Figure 3.3 shows the growth curves linearly extrapolated back to give a prediction of when the first driver mutation occurred that initiated tumor growth. The growth rates from regime 2 (linear regime) are used to extrapolate back to the initiation event. Since the actual growth rate in regime 1 is much faster than linear, the linear extrapolation extends the event too far back in time as compared to when the event actually occurred. The inset of Figure 3.3 shows histograms of the average growth rates in each of the three regimes as a function of the mutation rate m (here, we take mp = md = m).
A typical stochastic simulation showing the evolution of all 16 possible cell types is shown in Figure 3.4. We also show E(t), where entropy is computed using the most extreme course-grained two-state system comprised of the two sub-populations of healthy cells and cancer cells.

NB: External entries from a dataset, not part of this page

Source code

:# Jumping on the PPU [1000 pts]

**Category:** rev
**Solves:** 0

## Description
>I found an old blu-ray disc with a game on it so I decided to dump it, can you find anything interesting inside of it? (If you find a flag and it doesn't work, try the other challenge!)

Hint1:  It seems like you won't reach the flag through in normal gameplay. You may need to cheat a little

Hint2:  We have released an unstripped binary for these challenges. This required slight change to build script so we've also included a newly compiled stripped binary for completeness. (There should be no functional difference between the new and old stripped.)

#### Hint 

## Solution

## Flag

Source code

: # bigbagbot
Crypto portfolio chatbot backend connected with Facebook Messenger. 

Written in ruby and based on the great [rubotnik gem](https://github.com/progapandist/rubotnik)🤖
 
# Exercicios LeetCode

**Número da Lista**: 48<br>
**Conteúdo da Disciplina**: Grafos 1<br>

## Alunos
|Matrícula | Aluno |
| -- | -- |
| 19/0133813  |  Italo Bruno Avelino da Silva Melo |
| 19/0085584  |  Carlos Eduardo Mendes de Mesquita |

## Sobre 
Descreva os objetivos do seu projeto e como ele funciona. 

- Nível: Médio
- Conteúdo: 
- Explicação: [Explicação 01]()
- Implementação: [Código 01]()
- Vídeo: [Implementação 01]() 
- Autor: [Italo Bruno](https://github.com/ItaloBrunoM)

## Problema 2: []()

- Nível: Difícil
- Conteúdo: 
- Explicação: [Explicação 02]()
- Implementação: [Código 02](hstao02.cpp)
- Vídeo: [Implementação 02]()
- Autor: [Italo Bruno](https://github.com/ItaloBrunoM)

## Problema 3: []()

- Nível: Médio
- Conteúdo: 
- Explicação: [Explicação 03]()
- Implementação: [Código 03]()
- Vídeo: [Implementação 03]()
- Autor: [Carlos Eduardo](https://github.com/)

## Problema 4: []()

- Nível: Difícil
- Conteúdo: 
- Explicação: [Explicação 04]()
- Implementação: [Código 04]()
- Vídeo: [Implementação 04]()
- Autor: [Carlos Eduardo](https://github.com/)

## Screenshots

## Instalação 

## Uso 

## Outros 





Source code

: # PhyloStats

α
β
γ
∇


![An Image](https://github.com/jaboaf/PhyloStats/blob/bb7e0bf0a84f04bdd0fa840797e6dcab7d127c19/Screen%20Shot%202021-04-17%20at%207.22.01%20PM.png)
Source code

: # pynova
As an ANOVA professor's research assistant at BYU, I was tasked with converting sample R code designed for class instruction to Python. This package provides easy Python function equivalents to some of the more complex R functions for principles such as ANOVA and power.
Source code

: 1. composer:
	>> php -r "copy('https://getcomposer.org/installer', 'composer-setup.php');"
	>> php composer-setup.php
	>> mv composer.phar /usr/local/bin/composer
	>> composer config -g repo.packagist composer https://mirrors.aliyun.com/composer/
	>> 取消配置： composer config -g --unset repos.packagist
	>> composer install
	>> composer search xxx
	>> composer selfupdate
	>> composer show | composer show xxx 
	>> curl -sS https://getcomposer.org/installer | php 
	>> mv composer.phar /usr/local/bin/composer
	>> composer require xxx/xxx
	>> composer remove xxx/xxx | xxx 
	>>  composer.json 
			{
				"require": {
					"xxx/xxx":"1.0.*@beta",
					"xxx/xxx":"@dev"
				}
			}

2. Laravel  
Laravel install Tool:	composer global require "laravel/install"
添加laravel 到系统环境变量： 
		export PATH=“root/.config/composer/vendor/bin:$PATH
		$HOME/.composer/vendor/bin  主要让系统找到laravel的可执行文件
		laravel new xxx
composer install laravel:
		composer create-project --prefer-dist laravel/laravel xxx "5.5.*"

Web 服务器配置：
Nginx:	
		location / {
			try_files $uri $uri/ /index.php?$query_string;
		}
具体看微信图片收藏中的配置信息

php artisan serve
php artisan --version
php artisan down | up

We compare in Figure 3.4 the Gompertzian growth curve (eqn. (3.5)) and the corresponding curve obtained from eqn. (3.15) to the stochastic simulation and the agreement is excellent. Likewise, we also show a comparison of dn/dt with eqn. (3.14) and eqn. (3.1) with E(t) normalized so that limiting values match the stochastic simulation, and the agreement is also excellent. In the beginning, entropy is zero, since the population consists purely of healthy cells, and in the end of the simulation, entropy is again zero as the population consists purely of cancer cells. Entropy peaks somewhere early in the simulation when the mixture of cell types is equally distributed over cancer and healthy types. It is this intermediate but important heterogeneously distributed state that is the key driver of growth, as is clear from eqn. (3.14).

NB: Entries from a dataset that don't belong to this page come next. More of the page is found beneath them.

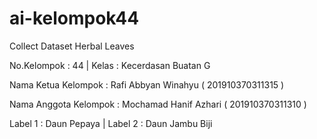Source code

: # ai-kelompok44
Collect Dataset Herbal Leaves

No.Kelompok : 44 | Kelas : Kecerdasan Buatan G

Nama Ketua Kelompok : Rafi Abbyan Winahyu ( 201910370311315 )

Nama Anggota Kelompok : Mochamad Hanif Azhari ( 201910370311310 )

Label 1 : Daun Pepaya | Label 2 : Daun Jambu Biji
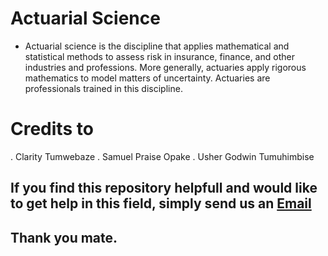 # Actuarial Science
- Actuarial science is the discipline that applies mathematical and statistical methods to assess risk in insurance, finance, and other industries and professions. More generally, actuaries apply rigorous mathematics to model matters of uncertainty. Actuaries are professionals trained in this discipline.

# Credits to 
. Clarity Tumwebaze
. Samuel Praise Opake
. Usher Godwin Tumuhimbise
## If you find this repository helpfull and would like to get help in this field, simply send us an <a href="mailto:godwintumuhimbise96@gmail.com">Email </a>
## Thank you mate.
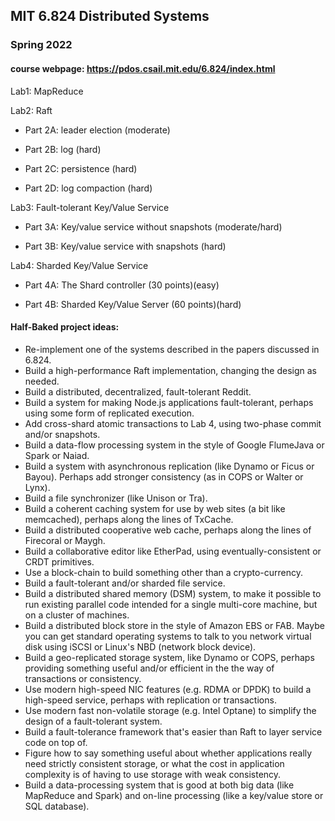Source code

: ## MIT 6.824 Distributed Systems

### Spring 2022

#### course webpage: https://pdos.csail.mit.edu/6.824/index.html

Lab1: MapReduce

Lab2: Raft

- Part 2A: leader election (moderate)

- Part 2B: log (hard)

- Part 2C: persistence (hard)

- Part 2D: log compaction (hard)

Lab3: Fault-tolerant Key/Value Service

- Part 3A: Key/value service without snapshots (moderate/hard)

- Part 3B: Key/value service with snapshots (hard)

Lab4: Sharded Key/Value Service

- Part 4A: The Shard controller (30 points)(easy)

- Part 4B: Sharded Key/Value Server (60 points)(hard)

#### Half-Baked project ideas:

- Re-implement one of the systems described in the papers discussed in 6.824.
- Build a high-performance Raft implementation, changing the design as needed.
- Build a distributed, decentralized, fault-tolerant Reddit.
- Build a system for making Node.js applications fault-tolerant, perhaps using some form of replicated execution.
- Add cross-shard atomic transactions to Lab 4, using two-phase commit and/or snapshots.
- Build a data-flow processing system in the style of Google FlumeJava or Spark or Naiad.
- Build a system with asynchronous replication (like Dynamo or Ficus or Bayou). Perhaps add stronger consistency (as in COPS or Walter or Lynx).
- Build a file synchronizer (like Unison or Tra).
- Build a coherent caching system for use by web sites (a bit like memcached), perhaps along the lines of TxCache.
- Build a distributed cooperative web cache, perhaps along the lines of Firecoral or Maygh.
- Build a collaborative editor like EtherPad, using eventually-consistent or CRDT primitives.
- Use a block-chain to build something other than a crypto-currency.
- Build a fault-tolerant and/or sharded file service.
- Build a distributed shared memory (DSM) system, to make it possible to run existing parallel code intended for a single multi-core machine, but on a cluster of machines.
- Build a distributed block store in the style of Amazon EBS or FAB. Maybe you can get standard operating systems to talk to you network virtual disk using iSCSI or Linux's NBD (network block device).
- Build a geo-replicated storage system, like Dynamo or COPS, perhaps providing something useful and/or efficient in the the way of transactions or consistency.
- Use modern high-speed NIC features (e.g. RDMA or DPDK) to build a high-speed service, perhaps with replication or transactions.
- Use modern fast non-volatile storage (e.g. Intel Optane) to simplify the design of a fault-tolerant system.
- Build a fault-tolerance framework that's easier than Raft to layer service code on top of.
- Figure how to say something useful about whether applications really need strictly consistent storage, or what the cost in application complexity is of having to use storage with weak consistency.
- Build a data-processing system that is good at both big data (like MapReduce and Spark) and on-line processing (like a key/value store or SQL database).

3.4. Dynamic phylogenetic trees and evolution of fitness
To track the initiation of cellular heterogeneity from an initially homogeneous state, we follow all of the mutations that take place during the course of a simulation, and organize this in the form of a phylogenetic tree in Figure 3.5 showing the typical size of the genotypic space and the evolution of the genotypic landscape. As the simulation proceeds, the phylogenetic tree dynamically branches out into an increasingly complex structure, with fitness characteristics color coded in Figure 3.5a. We also show the bins associated with each of the 16 cell types, the number of cancer cells i(t), and the entropy associated with the sub-population of cell types as a simulation proceeds, in Figure 3.5b. Knowing exactly the types of cells comprising the tumor at any given time allows us to target cell distributions for simulated therapies to test different strategies, which we describe next.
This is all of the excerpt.